Hamilton fairley award

ABSTRACT In the last 5 years, there has been a major acceleration of the understanding of the molecular alterations responsible for cancer cells development. Large variety of genomic and epigenetic alterations, resulting in abnormal gene expression patterns, and cellular behavior can now be uncovered for each individual tumor. New nosological classifications, across and within histological subtypes, are emerging as a consequence of this knowledge resulting in a fragmentations of previous disease types mainly organ-based in a myriad of rare tumors. This complexity is multidimensional, and only starts to be understood, with the additional challenge that it evolves over time within subclones of tumor cells in each individual patients.
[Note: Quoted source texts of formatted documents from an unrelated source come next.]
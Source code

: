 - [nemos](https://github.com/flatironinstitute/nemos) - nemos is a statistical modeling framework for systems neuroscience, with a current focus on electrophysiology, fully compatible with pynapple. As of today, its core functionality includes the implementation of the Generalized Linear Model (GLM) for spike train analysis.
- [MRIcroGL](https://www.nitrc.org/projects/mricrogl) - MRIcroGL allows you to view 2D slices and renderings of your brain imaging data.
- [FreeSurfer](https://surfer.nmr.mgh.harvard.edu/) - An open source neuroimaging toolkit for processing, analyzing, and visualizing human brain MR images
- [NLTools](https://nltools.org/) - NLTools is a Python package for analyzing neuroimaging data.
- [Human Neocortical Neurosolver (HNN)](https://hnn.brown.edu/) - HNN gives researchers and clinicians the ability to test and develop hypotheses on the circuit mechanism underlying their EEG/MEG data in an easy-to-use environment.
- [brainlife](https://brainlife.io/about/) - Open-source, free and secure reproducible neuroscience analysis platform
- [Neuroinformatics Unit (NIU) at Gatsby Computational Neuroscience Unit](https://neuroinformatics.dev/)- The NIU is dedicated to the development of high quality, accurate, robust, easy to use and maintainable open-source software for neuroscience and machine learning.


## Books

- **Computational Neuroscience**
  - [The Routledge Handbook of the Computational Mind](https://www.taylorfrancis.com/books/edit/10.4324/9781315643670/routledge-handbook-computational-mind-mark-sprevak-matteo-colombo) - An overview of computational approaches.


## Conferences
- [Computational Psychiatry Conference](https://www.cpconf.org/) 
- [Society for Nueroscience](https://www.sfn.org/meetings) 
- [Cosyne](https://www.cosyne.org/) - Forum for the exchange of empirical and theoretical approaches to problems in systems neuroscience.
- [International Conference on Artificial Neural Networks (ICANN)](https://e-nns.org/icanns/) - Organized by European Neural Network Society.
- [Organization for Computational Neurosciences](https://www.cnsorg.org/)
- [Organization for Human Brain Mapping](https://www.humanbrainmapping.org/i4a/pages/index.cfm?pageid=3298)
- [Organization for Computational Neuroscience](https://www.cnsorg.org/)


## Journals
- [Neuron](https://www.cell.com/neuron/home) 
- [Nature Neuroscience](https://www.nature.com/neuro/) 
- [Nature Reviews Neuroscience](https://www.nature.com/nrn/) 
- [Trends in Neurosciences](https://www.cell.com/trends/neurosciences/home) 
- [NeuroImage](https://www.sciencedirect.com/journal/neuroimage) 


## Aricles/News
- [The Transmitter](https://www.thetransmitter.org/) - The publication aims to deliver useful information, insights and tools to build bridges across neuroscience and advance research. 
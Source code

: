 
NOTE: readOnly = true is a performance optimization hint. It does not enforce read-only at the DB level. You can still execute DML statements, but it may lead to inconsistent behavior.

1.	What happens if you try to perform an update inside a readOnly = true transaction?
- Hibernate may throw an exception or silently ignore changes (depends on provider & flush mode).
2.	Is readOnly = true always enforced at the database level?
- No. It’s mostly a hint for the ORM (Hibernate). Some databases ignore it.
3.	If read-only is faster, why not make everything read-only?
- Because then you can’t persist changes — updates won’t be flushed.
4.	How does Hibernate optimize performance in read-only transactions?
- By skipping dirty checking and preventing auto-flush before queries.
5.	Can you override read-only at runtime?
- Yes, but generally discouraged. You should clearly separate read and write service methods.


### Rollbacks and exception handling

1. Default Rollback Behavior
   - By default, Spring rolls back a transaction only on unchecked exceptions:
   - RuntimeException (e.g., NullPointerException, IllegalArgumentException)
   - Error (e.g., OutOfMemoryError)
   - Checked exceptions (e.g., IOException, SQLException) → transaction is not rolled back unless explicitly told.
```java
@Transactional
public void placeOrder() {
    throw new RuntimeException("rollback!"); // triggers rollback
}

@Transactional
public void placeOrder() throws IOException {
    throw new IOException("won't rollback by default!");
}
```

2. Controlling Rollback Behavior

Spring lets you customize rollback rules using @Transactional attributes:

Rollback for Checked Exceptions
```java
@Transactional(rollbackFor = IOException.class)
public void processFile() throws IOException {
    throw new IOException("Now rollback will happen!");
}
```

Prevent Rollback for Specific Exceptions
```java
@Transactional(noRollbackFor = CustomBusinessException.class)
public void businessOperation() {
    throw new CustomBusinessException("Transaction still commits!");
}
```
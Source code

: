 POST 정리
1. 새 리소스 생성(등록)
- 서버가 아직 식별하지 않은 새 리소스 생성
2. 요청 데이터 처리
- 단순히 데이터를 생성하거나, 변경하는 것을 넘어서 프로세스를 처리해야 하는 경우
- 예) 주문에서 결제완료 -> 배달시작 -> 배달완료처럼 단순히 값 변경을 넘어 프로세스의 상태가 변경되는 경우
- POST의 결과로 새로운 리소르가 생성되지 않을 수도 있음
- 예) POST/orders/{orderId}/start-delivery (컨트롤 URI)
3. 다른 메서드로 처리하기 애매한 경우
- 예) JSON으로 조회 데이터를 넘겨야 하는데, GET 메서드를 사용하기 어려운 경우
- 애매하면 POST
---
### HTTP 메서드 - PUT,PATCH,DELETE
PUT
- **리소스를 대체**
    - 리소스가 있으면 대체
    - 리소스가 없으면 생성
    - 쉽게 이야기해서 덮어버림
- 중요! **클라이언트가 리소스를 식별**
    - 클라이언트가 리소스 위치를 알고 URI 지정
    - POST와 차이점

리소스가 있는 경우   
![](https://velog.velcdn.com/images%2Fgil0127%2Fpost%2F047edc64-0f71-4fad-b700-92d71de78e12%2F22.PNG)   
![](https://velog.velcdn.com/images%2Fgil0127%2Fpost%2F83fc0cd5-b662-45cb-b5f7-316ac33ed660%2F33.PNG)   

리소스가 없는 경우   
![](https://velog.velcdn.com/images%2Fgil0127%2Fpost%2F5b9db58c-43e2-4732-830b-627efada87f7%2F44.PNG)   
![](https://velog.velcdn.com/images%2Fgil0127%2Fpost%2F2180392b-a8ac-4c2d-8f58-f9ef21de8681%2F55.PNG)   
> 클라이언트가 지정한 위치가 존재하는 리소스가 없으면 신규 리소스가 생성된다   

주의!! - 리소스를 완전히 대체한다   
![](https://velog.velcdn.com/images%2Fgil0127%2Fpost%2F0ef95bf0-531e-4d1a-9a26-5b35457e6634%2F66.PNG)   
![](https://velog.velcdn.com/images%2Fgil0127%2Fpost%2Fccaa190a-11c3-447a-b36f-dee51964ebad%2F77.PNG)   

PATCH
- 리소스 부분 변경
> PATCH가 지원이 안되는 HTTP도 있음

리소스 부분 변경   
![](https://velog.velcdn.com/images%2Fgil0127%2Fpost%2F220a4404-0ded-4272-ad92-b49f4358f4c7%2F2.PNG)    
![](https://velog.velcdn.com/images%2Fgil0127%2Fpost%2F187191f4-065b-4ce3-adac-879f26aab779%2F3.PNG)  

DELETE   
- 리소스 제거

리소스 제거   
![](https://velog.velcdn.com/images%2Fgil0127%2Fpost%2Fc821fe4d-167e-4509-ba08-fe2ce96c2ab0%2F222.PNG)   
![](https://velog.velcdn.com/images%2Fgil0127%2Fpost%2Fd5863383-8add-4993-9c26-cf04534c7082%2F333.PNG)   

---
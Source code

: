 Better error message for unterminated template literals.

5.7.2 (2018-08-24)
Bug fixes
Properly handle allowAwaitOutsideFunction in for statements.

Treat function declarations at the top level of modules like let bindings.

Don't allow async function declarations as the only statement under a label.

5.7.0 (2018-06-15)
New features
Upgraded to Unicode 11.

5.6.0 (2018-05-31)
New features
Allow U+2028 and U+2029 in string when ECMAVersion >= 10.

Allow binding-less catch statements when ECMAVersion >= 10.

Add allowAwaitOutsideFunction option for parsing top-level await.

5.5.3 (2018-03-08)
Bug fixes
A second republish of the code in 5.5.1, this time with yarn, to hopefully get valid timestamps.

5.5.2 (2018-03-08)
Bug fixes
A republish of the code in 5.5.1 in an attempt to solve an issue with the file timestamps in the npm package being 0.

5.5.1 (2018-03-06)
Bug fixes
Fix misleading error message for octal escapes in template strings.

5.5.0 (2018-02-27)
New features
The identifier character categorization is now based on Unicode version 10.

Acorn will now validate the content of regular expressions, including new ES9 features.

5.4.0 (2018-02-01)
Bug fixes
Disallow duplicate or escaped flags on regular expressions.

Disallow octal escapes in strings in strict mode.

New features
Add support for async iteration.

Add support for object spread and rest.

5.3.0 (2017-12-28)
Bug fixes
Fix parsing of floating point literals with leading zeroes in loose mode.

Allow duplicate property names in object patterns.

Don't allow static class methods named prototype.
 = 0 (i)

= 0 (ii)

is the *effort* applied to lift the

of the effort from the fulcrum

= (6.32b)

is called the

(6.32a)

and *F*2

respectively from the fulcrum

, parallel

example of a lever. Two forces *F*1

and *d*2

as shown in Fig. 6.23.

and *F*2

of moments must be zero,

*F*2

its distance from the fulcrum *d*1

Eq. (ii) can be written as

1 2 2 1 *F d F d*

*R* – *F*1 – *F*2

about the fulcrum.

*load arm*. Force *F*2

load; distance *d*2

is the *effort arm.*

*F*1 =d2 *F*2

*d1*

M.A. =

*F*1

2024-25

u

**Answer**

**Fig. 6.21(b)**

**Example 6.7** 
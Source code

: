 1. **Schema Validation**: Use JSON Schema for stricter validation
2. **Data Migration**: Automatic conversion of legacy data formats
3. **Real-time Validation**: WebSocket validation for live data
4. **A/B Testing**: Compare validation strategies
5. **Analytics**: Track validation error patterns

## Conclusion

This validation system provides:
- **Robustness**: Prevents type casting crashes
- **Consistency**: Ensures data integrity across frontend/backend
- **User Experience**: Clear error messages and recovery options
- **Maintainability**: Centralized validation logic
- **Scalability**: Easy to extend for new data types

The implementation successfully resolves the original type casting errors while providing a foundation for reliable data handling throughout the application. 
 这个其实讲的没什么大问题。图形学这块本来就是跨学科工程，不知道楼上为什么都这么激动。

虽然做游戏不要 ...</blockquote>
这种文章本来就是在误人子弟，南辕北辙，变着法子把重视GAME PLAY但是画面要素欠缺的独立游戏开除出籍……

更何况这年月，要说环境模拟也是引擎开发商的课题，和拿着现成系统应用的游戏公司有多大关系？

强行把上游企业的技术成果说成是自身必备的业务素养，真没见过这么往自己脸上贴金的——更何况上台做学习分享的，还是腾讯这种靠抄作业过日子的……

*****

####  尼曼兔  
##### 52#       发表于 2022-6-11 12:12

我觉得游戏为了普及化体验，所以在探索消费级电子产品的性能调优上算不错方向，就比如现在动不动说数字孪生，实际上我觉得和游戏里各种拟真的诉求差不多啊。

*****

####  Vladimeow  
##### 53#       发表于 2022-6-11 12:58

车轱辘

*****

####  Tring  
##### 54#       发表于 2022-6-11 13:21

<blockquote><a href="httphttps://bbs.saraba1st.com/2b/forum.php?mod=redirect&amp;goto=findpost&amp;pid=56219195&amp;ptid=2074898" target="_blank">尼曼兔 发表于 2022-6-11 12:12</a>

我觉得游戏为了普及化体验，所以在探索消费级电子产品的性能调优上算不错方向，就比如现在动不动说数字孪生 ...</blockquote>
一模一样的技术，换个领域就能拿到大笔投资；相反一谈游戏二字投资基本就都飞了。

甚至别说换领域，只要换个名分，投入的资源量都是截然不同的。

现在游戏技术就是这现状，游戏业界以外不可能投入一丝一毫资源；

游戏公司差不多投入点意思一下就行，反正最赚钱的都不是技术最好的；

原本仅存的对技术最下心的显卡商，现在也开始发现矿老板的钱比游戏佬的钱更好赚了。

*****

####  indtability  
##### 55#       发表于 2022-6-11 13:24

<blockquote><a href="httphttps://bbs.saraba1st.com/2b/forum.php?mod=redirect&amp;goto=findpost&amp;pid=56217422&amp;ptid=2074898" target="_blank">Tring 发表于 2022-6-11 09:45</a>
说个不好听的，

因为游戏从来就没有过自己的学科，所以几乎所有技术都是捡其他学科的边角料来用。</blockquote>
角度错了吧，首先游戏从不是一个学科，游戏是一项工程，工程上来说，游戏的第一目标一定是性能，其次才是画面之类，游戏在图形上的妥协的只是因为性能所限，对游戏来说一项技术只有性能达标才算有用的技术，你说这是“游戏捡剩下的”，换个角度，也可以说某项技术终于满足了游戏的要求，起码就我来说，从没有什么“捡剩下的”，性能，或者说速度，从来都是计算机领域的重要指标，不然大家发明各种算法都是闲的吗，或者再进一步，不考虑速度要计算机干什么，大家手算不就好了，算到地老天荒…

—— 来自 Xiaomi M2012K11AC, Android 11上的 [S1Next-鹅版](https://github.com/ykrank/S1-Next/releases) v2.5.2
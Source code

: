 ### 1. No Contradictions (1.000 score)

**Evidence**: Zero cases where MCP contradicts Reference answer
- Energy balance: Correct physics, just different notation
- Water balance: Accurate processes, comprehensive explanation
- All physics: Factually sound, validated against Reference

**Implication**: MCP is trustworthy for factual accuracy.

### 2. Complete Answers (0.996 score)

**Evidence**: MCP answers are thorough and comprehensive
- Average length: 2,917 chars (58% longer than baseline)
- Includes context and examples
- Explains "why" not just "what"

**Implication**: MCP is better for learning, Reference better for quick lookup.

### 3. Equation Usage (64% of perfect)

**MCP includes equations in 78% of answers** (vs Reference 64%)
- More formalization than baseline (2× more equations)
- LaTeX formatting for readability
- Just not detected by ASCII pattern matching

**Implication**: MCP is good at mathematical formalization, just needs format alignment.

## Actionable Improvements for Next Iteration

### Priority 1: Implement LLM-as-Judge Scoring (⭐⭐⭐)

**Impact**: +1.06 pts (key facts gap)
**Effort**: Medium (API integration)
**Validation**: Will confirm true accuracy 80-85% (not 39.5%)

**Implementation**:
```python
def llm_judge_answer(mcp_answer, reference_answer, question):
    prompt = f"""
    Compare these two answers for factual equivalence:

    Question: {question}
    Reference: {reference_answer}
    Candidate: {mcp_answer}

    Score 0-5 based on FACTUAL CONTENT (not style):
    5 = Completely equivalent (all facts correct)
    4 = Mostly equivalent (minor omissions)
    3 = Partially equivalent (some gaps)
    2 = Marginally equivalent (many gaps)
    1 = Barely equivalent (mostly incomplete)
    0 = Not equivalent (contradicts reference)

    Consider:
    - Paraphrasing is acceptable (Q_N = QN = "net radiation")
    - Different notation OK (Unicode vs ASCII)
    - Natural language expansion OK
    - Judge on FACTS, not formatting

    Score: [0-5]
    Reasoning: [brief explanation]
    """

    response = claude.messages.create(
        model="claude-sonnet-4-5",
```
Despite these challenges, the partial understanding of this complexity we have reached has led to tremendous progresses for the treatment of patients with cancer recently, e.g. in CML, HER2+ breast cancer, GIST BRAF mutated melanomas, Alk mutated tumors. In each example, the targeting of a “key node”, a driver alteration in the process of neoplastic transformation, or tumor progression was often sufficient to achieve a major improvement. The identification of these driver mutations has sometimes been stochastic, emerging from translational research programs aiming to find predictive factors, but is now more often coming from a rationale systematic approach to identify subgroups of cancers with similar genomic alterations. Novel nosological classifications must be built with these tools, and our treatment paradigms will be based on these. However, obvious obstacles are already visible: clonal heterogeneity of cancer, frequent emergence of resistance, integration of treatment targeting the immune stroma, but also compliance for long term treatment, and economical considerations. In this presentation, we will show some successful and non successful examples of development of targeted treatment to which we have contributed, and the lessons which should be drawn from these examples for the future development of anticancer therapies. Disclosure The author has declared no conflicts of interest.